JSON data type

BETA

Stores JavaScript Object Notation (JSON) documents in a single column.

To declare a column of JSON type, use the following syntax:

<column_name> JSON([max_dynamic_paths=N, max_dynamic_types=M, some.path TypeName, SKIP path.to.skip, SKIP REGEXP 'paths_regexp']) [jsonPath]

Where:

  • some.path TypeName is an optional type hint for particular path in the JSON. Such paths will be always stored as subcolumns with specified type.
  • SKIP path.to.skip is an optional hint for particular path that should be skipped during JSON parsing. Such paths will never be stored in the JSON column. If specified path is a nested JSON object, the whole nested object will be skipped.
  • SKIP REGEXP 'path_regexp' is an optional hint with a regular expression that is used to skip paths during JSON parsing. All paths that match this regular expression will never be stored in the JSON column.
  • max_dynamic_paths is an optional parameter indicating how many paths can be stored separately as subcolumns across single block of data that is stored separately (for example across single data part for MergeTree table). If this limit is exceeded, all other paths will be stored together in a single structure. Default value of max_dynamic_paths is 1024.
  • max_dynamic_types is an optional parameter between 1 and 255 indicating how many different data types can be stored inside a single path column with type Dynamic across single block of data that is stored separately (for example across single data part for MergeTree table). If this limit is exceeded, all new types will be converted to type String. Default value of max_dynamic_types is 32.

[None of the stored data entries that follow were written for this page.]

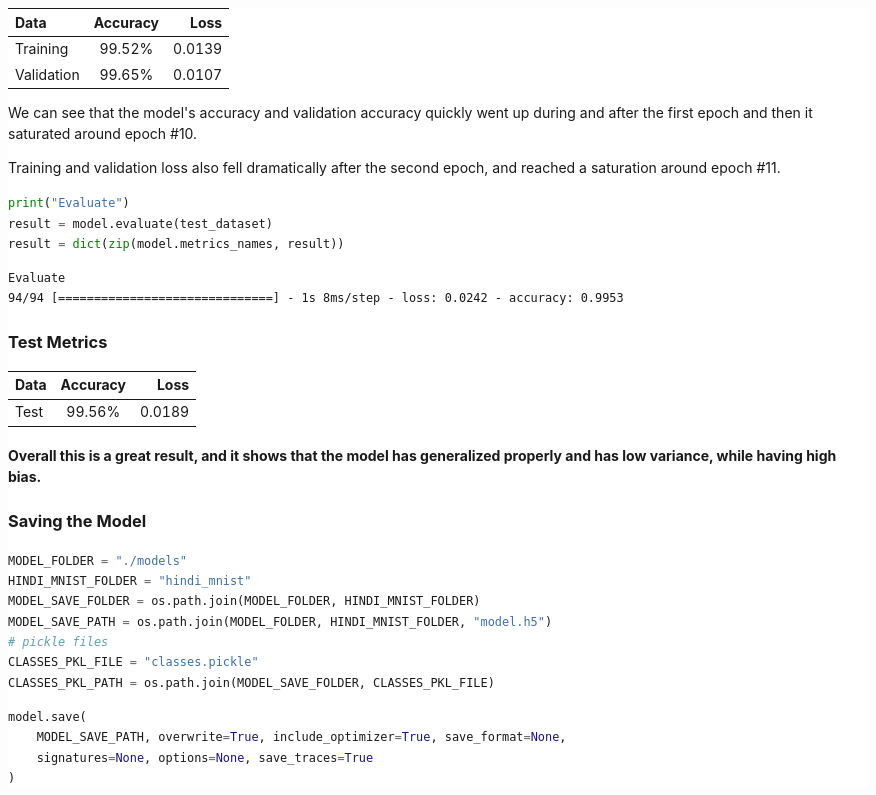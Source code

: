 | Data       | Accuracy | Loss   |
|:-----------|:--------:|-------:|
| Training   | 99.52%   | 0.0139 |
| Validation | 99.65%   | 0.0107 |




We can see that the model's accuracy and validation accuracy quickly went up during and after the first epoch and then it saturated around epoch #10. 

Training and validation loss also fell dramatically after the second epoch, and reached a saturation around epoch #11.


```python
print("Evaluate")
result = model.evaluate(test_dataset)
result = dict(zip(model.metrics_names, result))
```

    Evaluate
    94/94 [==============================] - 1s 8ms/step - loss: 0.0242 - accuracy: 0.9953


### Test Metrics

| Data | Accuracy |   Loss |
|:-----|:--------:|-------:|
| Test |  99.56%  | 0.0189 |

#### Overall this is a great result, and it shows that the model has generalized properly and has low variance, while having high bias.

### Saving the Model


```python
MODEL_FOLDER = "./models"
HINDI_MNIST_FOLDER = "hindi_mnist"
MODEL_SAVE_FOLDER = os.path.join(MODEL_FOLDER, HINDI_MNIST_FOLDER)
MODEL_SAVE_PATH = os.path.join(MODEL_FOLDER, HINDI_MNIST_FOLDER, "model.h5")
# pickle files
CLASSES_PKL_FILE = "classes.pickle"
CLASSES_PKL_PATH = os.path.join(MODEL_SAVE_FOLDER, CLASSES_PKL_FILE)
```


```python
model.save(
    MODEL_SAVE_PATH, overwrite=True, include_optimizer=True, save_format=None,
    signatures=None, options=None, save_traces=True
)
```

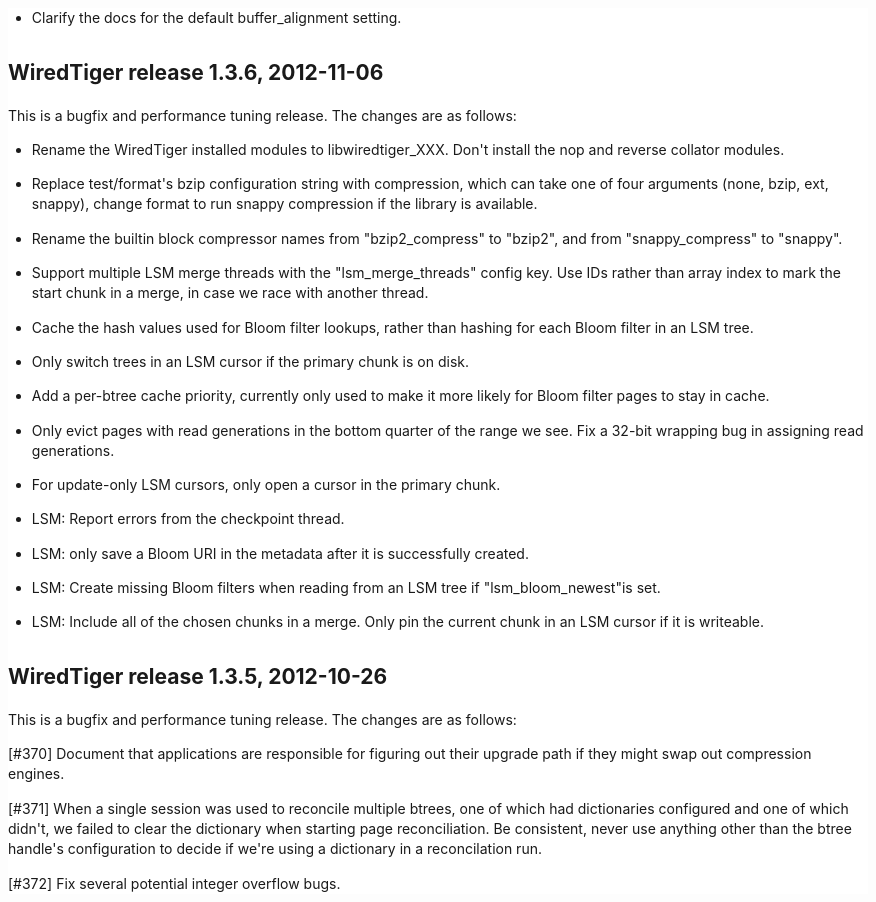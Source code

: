 * Clarify the docs for the default buffer_alignment setting.


WiredTiger release 1.3.6, 2012-11-06
------------------------------------

This is a bugfix and performance tuning release. The changes are as follows:

* Rename the WiredTiger installed modules to libwiredtiger_XXX.  Don't install
  the nop and reverse collator modules.

* Replace test/format's bzip configuration string with compression, which can
  take one of four arguments (none, bzip, ext, snappy), change format to run
  snappy compression if the library is available.

* Rename the builtin block compressor names from "bzip2_compress" to "bzip2",
  and from "snappy_compress" to "snappy".

* Support multiple LSM merge threads with the "lsm_merge_threads" config key.
  Use IDs rather than array index to mark the start chunk in a merge, in case
  we race with another thread.

* Cache the hash values used for Bloom filter lookups, rather than hashing for
  each Bloom filter in an LSM tree.

* Only switch trees in an LSM cursor if the primary chunk is on disk.

* Add a per-btree cache priority, currently only used to make it more likely
  for Bloom filter pages to stay in cache.

* Only evict pages with read generations in the bottom quarter of the range we
  see.  Fix a 32-bit wrapping bug in assigning read generations.

* For update-only LSM cursors, only open a cursor in the primary chunk.

* LSM: Report errors from the checkpoint thread.

* LSM: only save a Bloom URI in the metadata after it is successfully created.

* LSM: Create missing Bloom filters when reading from an LSM tree if
  "lsm_bloom_newest"is set.

* LSM: Include all of the chosen chunks in a merge.  Only pin the current chunk
  in an LSM cursor if it is writeable.


WiredTiger release 1.3.5, 2012-10-26
------------------------------------

This is a bugfix and performance tuning release. The changes are as follows:

[#370] Document that applications are responsible for figuring out their
       upgrade path if they might swap out compression engines.

[#371] When a single session was used to reconcile multiple btrees, one of
       which had dictionaries configured and one of which didn't, we failed to
       clear the dictionary when starting page reconciliation.   Be consistent,
       never use anything other than the btree handle's configuration to decide
       if we're using a dictionary in a reconcilation run.

[#372] Fix several potential integer overflow bugs.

Creating a Data Source with JSON columns

You can create a data source with JSON columns by using the JSON data type.

test.datasource
SCHEMA >
    `json` JSON `json:$`

ENGINE "MergeTree"
ENGINE_SORTING_KEY "tuple()"
tb push datasources/test.datasource
echo '{"a" : {"b" : 42}, "c" : [1, 2, 3]}\n{"f" : "Hello, World!"}\n{"a" : {"b" : 43, "e" : 10}, "c" : [4, 5, 6]}' > test.ndjson
tb datasource append test test.ndjson
tb sql 'select * from test'
---------------------------------------------
| json                                      |
---------------------------------------------
| {'a': {'b': 42}, 'c': [1, 2, 3]}          |
| {'f': 'Hello, World!'}                    |
| {'a': {'b': 43, 'e': 10}, 'c': [4, 5, 6]} |
---------------------------------------------

Specifying the paths will force the data source to have them:

test.datasource
SCHEMA >
    `json` JSON(a.b UInt32, SKIP a.e) `json:$`

ENGINE "MergeTree"
ENGINE_SORTING_KEY "tuple()"
tb push datasources/test.datasource
echo '{"a" : {"b" : 42}, "c" : [1, 2, 3]}\n{"f" : "Hello, World!"}\n{"a" : {"b" : 43, "e" : 10}, "c" : [4, 5, 6]}' > test.ndjson
tb datasource append test test.ndjson
tb sql 'select * from test'
-----------------------------------------
| json                                  |
-----------------------------------------
| {'a': {'b': 42}, 'c': [1, 2, 3]}      |
| {'a': {'b': 0}, 'f': 'Hello, World!'} |
| {'a': {'b': 43}, 'c': [4, 5, 6]}      |
-----------------------------------------

For more details, check Ingesting NDJSON data.

Creating JSON in a Query

Using CAST from String:

SELECT '{"a" : {"b" : 42},"c" : [1, 2, 3], "d" : "Hello, World!"}'::JSON AS json
┌─json───────────────────────────────────────────┐
│ {"a":{"b":42},"c":[1,2,3],"d":"Hello, World!"} │
└────────────────────────────────────────────────┘

To CAST from Tuple or Map to JSON is you need to CAST the column into String column containing JSON objects and deserializing it back to JSON type column.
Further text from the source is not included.